Related: migrating from one tool to another is non-trivial. In order to
adequately show that IRRToolSet and Bgpq3 are doing the same thing it's
likely that I'll have to simulate the entire AS7575 network using
Juniper's online services, inject BGP routes into that, and compare old
and new forwarding tables on every router.

BTW, I'd suggest the following workflow if I were deploying a router
network:

 - Git holds YAML files, one describing each service (client, peer,
etc). There are "configuration management databases" (CMDB) you could
use instead, but they don't seem to bring much value.  If you do choose
a CMDB then it must have "inventory plugin" for Ansible.

 - Gitlab runners (or other CI tool like Jenkins) 'compile' all that
YAML/CMDB into Ansible. Bgpq3 is used to expand macros in the YAML into
prefix and AS lists.

 - Ansible uses Netconf if possible, Napalm otherwise, to maintain
routers. CI tool runs every router every night.  If you were brave
you'd use a triggered approach. If you are using a CMDB you might
choose to run bgpq3 at this stage instead of earlier.

 - CI tool reports status into a Slack channel. Upon a failure it
creates a JIRA ticket and puts full details into that.

 - Once done, use Ansible to back up the router's running configuration
into Git. The idea here is that a JIRA ticket ID from a Git commit
comment to the YAML/CMDB propogates through every stage including this
one. So we can track every change to every router's configuration to a
ticket -- that is, every change can be traced to the intent to make a
change. This is called "traceability": it's very useful for operations,
and a keystone of actual real cybersecurity (dating back to the Orange
Book).

The above isn't a recommendation of products (some of the above I'd
swap out in an instant) but product names are great for putting into
Google, and thus getting your head around a concrete automation
workflow.

On a detailed level, you need to choose where to express your router's
BGP policy: in the automation code with the detail supplied from IRR or
in RPSL letting that produce the configuraton.  One of the very
impressive things about using RPSL was the way Mark migrated AS7575
from Cisco to Procket (RIP) to Juniper with low operational risk.  On
the flip side, there's some munging to the generated router
configuration (to add passwords, prefix-limits, etc).

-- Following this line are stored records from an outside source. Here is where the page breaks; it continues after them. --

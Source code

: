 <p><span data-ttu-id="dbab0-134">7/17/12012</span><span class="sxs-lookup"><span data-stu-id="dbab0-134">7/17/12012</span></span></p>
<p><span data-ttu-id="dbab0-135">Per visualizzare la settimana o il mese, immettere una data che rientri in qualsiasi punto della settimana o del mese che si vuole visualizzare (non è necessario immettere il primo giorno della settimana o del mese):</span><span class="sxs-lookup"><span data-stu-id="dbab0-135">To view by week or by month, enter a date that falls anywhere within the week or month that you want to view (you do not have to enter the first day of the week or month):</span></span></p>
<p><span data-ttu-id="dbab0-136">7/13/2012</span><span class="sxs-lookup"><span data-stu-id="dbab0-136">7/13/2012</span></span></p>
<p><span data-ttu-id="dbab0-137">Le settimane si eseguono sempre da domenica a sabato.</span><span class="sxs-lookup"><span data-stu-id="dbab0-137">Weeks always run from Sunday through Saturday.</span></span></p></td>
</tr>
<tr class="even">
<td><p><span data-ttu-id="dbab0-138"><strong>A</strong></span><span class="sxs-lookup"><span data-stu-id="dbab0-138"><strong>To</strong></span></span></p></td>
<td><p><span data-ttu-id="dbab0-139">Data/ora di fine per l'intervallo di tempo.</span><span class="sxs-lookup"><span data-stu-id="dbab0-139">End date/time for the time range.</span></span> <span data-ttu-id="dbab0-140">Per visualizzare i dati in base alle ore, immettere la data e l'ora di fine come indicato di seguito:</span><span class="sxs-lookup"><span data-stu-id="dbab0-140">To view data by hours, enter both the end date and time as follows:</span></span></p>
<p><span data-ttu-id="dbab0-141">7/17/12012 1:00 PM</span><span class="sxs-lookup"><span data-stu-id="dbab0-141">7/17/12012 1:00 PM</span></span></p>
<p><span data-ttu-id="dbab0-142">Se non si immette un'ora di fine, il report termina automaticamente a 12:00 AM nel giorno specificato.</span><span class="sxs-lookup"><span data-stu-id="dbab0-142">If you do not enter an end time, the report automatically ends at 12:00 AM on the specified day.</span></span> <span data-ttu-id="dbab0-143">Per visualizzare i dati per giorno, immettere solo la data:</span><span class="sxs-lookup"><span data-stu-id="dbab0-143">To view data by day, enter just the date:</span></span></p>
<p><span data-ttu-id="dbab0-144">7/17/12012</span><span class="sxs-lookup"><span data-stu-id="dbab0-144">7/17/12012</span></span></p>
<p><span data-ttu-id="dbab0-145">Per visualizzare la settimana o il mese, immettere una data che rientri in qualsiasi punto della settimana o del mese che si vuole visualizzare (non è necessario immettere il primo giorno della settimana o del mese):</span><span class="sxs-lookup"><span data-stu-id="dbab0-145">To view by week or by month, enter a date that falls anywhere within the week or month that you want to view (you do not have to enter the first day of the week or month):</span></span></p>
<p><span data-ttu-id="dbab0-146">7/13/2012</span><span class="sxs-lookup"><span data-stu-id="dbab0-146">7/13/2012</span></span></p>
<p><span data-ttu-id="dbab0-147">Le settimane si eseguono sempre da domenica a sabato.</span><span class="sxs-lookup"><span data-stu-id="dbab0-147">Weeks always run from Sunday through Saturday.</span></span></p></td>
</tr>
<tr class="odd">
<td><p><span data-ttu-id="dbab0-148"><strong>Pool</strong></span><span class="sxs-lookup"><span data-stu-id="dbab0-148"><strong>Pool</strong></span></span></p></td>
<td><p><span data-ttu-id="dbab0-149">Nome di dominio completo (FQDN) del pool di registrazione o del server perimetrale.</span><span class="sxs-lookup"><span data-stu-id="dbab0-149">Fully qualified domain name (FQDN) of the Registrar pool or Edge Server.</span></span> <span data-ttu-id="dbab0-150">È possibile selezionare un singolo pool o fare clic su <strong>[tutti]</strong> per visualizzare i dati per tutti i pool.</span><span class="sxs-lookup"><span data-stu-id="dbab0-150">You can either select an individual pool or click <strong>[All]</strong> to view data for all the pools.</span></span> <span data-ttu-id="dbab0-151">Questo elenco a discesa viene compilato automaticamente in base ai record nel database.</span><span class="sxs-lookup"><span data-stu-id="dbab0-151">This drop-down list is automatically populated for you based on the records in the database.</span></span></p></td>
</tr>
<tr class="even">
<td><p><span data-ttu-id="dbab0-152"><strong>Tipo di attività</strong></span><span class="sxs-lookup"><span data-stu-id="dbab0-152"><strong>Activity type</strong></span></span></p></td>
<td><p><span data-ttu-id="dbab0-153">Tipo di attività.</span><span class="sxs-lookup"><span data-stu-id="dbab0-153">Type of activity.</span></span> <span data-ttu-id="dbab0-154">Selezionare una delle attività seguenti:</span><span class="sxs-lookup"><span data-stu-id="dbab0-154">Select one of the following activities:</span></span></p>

My gut feel is that the choice depends on how complex your policy is,
and how good your Ansible templating is.  A complex policy argues for
RPSL. Good automation templating is an argument for keeping the RPSL
simple and implementing multiple vendors in the templates.  Mark would
have a better feel for this than me.

It's not clear to me how YANG and RPSL will eventually integrate, there
are proposals like [1] but there's no tooling. We might need add one
final router model to IRRToolSet.  Anyway, whatever workflow you build
probably needs to allow for a future with a YANG expression of the
routing policy, in much the same way that at the moment you need to
allow for a YANG expression of interface configuration.